## ASSIGNMENT
Look below for the line holding "Netmask of the interface" and the line holding "Length of the interface". Repeat those two and everything between, exactly.

## EXTRACTED INFORMATION
—————

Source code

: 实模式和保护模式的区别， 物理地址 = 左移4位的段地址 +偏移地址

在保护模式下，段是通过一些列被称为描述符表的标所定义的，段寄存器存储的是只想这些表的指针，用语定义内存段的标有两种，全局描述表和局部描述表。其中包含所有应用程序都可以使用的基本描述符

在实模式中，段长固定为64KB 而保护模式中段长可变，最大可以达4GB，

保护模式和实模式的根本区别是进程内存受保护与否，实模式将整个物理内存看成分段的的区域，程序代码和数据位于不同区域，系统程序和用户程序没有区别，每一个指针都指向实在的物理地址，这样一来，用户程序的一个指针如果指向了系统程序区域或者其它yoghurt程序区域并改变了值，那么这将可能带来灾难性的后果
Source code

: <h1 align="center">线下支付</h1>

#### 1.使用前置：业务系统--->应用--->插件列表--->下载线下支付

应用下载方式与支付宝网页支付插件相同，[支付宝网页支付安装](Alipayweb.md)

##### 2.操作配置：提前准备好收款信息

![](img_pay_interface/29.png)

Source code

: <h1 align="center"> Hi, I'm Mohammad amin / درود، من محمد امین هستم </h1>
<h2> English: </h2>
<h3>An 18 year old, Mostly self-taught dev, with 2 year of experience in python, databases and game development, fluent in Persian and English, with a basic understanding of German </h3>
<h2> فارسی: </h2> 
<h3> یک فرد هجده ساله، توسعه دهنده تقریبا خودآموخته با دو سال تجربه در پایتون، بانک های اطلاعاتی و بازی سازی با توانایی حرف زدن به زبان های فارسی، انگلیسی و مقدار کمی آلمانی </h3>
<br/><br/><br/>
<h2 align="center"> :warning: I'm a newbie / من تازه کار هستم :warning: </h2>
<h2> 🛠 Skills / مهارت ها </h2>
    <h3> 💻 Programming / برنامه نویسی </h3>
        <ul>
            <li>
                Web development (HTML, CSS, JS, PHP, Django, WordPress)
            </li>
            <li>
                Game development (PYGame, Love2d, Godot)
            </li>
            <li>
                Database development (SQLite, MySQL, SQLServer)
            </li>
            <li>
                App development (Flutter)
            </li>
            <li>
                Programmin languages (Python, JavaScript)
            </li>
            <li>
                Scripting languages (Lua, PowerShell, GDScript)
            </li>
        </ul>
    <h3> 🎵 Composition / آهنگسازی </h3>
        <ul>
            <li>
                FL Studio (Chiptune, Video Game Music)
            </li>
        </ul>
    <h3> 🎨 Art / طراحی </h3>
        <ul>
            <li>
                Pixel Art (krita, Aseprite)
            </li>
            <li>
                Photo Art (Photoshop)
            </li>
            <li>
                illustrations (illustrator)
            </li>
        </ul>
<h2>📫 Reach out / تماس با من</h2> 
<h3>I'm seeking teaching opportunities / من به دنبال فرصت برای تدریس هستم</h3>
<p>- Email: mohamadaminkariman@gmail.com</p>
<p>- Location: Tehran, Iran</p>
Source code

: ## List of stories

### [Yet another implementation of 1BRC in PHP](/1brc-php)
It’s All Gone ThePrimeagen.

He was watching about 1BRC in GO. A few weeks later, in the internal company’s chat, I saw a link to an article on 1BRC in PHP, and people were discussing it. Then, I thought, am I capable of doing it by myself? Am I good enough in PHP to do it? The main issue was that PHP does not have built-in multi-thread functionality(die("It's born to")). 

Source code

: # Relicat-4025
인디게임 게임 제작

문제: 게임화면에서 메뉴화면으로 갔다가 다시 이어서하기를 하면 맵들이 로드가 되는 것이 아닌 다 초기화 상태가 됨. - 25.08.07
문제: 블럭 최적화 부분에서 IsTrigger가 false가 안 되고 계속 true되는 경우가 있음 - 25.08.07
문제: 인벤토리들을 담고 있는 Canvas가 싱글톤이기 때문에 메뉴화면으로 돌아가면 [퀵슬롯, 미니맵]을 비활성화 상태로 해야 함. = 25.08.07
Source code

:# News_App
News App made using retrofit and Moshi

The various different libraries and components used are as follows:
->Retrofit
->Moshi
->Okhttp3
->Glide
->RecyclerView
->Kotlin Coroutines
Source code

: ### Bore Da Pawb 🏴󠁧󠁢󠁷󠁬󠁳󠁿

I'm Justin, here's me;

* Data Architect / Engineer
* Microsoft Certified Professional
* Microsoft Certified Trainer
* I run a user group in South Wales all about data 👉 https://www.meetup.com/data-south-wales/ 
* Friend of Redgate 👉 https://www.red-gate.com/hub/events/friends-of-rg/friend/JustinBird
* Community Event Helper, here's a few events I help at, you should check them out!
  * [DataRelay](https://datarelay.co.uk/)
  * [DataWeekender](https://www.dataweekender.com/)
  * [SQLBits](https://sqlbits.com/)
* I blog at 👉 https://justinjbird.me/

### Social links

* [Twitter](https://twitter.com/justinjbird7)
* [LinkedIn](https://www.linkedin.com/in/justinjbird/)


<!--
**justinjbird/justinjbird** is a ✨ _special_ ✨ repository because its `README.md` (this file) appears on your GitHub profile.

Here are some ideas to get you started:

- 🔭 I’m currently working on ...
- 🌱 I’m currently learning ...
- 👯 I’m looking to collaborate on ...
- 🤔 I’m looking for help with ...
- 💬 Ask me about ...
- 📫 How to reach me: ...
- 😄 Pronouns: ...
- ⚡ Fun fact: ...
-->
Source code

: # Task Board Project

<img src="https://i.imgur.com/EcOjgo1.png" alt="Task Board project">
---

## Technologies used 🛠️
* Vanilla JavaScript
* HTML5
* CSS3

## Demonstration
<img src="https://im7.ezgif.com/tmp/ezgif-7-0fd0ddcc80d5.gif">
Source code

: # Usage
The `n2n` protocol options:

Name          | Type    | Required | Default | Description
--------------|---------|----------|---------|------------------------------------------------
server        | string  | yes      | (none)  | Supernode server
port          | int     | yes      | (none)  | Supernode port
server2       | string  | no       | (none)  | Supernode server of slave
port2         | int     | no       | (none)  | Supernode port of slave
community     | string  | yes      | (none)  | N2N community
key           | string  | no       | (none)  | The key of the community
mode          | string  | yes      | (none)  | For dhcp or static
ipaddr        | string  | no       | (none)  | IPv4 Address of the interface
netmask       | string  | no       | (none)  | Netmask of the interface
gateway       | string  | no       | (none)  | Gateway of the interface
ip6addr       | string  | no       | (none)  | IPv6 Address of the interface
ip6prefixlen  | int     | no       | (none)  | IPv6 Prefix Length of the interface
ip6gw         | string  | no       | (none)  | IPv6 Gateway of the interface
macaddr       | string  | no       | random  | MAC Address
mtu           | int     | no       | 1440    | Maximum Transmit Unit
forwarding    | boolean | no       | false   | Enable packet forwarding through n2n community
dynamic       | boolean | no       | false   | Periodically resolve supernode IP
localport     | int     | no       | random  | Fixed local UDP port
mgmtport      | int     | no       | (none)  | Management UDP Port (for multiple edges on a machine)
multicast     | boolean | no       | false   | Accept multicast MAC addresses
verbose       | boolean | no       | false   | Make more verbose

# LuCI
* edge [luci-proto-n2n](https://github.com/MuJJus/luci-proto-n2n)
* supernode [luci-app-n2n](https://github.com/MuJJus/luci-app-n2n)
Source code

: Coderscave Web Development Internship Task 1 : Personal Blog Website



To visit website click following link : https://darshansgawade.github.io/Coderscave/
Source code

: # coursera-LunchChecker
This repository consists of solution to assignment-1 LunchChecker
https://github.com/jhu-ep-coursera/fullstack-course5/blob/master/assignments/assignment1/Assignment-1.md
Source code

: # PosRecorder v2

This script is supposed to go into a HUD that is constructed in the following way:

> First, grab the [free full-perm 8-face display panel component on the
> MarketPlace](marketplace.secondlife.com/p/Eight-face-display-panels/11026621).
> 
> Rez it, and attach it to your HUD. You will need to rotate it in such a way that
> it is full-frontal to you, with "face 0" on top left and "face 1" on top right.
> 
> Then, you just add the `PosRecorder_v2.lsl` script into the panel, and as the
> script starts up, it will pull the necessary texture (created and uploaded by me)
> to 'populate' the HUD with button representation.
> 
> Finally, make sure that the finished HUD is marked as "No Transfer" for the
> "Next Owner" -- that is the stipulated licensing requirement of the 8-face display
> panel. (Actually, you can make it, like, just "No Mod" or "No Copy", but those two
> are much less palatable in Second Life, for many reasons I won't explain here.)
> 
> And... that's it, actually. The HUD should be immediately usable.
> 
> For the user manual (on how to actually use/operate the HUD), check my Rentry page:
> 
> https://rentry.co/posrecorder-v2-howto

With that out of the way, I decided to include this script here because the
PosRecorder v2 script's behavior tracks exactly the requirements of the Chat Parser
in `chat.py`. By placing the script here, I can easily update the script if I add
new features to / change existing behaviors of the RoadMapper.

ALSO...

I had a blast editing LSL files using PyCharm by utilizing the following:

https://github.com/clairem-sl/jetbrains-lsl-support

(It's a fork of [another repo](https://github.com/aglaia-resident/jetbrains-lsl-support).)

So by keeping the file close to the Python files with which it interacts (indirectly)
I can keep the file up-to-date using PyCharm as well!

—————

## EXERCISE OUTPUT
netmask       | string  | no       | (none)  | Netmask of the interface
gateway       | string  | no       | (none)  | Gateway of the interface
ip6addr       | string  | no       | (none)  | IPv6 Address of the interface
ip6prefixlen  | int     | no       | (none)  | IPv6 Prefix Length of the interface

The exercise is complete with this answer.